There's also, of course, that the victim and the lifeguard here have idealized body types - a perennial concern. There is good reason for this concern, for what the body types we see on TV do for body image, etc. There's good reason to want to see a change. Hollywood and TV go overboard and ought to be disciplined on this point, but this gets tricky too because people have preferences and are attracted to different things. Of course it's socially constructed and might need some tweaking on the extremes, but it gets very tough when you start trying to tell people what they ought to find attractive because then you're just substituting your views about body type for theirs. And who really has a right to scold me for my apparent tendency (completely subconscious - I'm just looking at the data) to like shorter women? In other words, (1.) it's not clear this is "sexist" because body image ideals are around for both sexes, and (2.) there are very real limits to how far you can push this one before you're scolding people for having sexual urges which is presumably NOT the direction we want to go.

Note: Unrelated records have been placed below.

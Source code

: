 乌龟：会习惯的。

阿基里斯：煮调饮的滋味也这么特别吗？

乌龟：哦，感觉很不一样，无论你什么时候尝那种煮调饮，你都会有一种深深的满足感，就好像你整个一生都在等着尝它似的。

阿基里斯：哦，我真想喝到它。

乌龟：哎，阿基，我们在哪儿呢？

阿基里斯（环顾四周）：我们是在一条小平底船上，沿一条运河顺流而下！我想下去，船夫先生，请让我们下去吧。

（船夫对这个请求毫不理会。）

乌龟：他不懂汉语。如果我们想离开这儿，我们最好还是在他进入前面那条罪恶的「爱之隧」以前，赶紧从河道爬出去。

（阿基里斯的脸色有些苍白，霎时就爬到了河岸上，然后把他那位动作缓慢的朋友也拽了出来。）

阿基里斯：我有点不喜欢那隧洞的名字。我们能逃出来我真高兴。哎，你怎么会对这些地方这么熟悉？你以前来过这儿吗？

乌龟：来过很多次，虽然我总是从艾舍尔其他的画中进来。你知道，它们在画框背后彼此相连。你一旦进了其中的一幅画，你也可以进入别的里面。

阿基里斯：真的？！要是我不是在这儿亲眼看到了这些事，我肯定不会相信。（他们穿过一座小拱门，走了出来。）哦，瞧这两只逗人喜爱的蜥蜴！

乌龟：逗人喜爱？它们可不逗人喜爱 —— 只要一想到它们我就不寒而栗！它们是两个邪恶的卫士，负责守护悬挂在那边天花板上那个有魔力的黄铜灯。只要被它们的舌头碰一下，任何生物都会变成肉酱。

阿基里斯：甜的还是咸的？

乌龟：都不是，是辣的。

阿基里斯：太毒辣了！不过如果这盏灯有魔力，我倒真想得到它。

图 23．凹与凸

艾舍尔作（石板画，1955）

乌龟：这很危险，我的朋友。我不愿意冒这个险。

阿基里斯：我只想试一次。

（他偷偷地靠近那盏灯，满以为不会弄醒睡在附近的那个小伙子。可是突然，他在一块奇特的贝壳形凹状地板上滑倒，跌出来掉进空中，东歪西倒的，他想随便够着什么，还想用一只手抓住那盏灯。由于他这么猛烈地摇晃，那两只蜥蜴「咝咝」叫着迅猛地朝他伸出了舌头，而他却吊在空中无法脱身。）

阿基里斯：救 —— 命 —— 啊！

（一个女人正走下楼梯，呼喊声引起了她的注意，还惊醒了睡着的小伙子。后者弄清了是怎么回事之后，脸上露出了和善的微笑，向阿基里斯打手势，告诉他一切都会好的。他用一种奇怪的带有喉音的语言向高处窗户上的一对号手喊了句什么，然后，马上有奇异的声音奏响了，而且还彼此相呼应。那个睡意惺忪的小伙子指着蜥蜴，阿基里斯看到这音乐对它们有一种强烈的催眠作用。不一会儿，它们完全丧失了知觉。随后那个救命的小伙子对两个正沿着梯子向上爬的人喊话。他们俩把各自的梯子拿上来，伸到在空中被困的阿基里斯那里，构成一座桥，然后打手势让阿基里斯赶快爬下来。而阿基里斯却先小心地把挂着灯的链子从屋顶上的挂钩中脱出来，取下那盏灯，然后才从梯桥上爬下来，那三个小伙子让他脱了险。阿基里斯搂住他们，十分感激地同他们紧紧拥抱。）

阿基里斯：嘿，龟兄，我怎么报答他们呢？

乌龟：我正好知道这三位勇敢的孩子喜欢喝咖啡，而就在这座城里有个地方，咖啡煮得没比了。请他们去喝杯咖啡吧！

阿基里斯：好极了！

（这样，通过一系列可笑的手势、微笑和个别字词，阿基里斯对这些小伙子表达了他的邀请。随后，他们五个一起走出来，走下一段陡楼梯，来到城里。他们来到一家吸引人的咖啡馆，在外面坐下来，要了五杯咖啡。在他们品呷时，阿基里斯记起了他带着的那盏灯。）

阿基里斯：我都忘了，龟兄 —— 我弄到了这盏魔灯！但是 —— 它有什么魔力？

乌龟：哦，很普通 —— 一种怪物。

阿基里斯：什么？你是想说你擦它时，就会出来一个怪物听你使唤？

So in summation, there are some things you could make some interesting and even important commentary on here (sexualization, body image, MAYBE gender roles but that's the weakest of all) but the case for "sexism" isn't really there at all. If you don't like sexualized advertising you are welcome to gripe about that (say something like "ugh - why does everybody have to be half naked and sweating on TV"). Some of us don't have as refined tastes (I thought it was funny and I found the people attractive). Say that if you want to. But it worries me that people tie their own prudishness/refinement/sense of what's "appropriate" to feminism and "sexism". What I am saying here is not the equivalent of people who say "if it's not overt racism it's not racism". Obviously there's a lot of subtle sexism out there, and some of it is very much tied up into sexualization as well. If you think I'm denying that, start from the beginning and reread. I refuse to play the game of being told I'm missing that. You don't have to convince me that sexism can come through sexualization. You have to convince me that the mere observation of a sexualized culture presents an instance of sexism - because that's not always going to be the case. We're sexual beings. We're going to act like it. Sorry. That means we're going to have thoughts and reactions that some people might even consider crude. Insofar as frustration with that is what feminism means to people, feminism is in trouble.
As a way of making that point consider that feminism is much broader than just male/female dichotomies and issues. A lot of feminism is about LGBT issues too and defending LGBT people when they have sexual reactions that bothers other people. That door swings both ways, feminists. ***If you're reacting to a sexualized heterosexual world the same way a fundamentalist reacts to sexualized gay culture, you're doing feminism wrong.***
This is getting long but I oughta say something about what doing feminism right means (because I'm a feminist, one of my fields is gender economics, and it matters to me. Feminism done right is about opposition to patriarchy (as a matter of historical circumstance), but more practically speaking its an opposition to power relations generally that threaten human capabilities and are organized around gender or sexuality. Since these power relations can emerge through the way culture is sexualized, of course that comes up as a subject to examine. But as a philosophical orientation the key point is the power relations and not the mere fact that we are sexual beings. As a theoretical/scientific orientation in the social sciences it involves a positive acknowledgement of and interest in studying the power relations that are of normative interest to feminists more broadly.
If you take your claim to its logical conclusion and that logical conclusion is that all people should be sexually attracted to everything equally (accounting for differences in sexual orientation, of course), then I think you're making a bad argument and you're missing what feminism is about.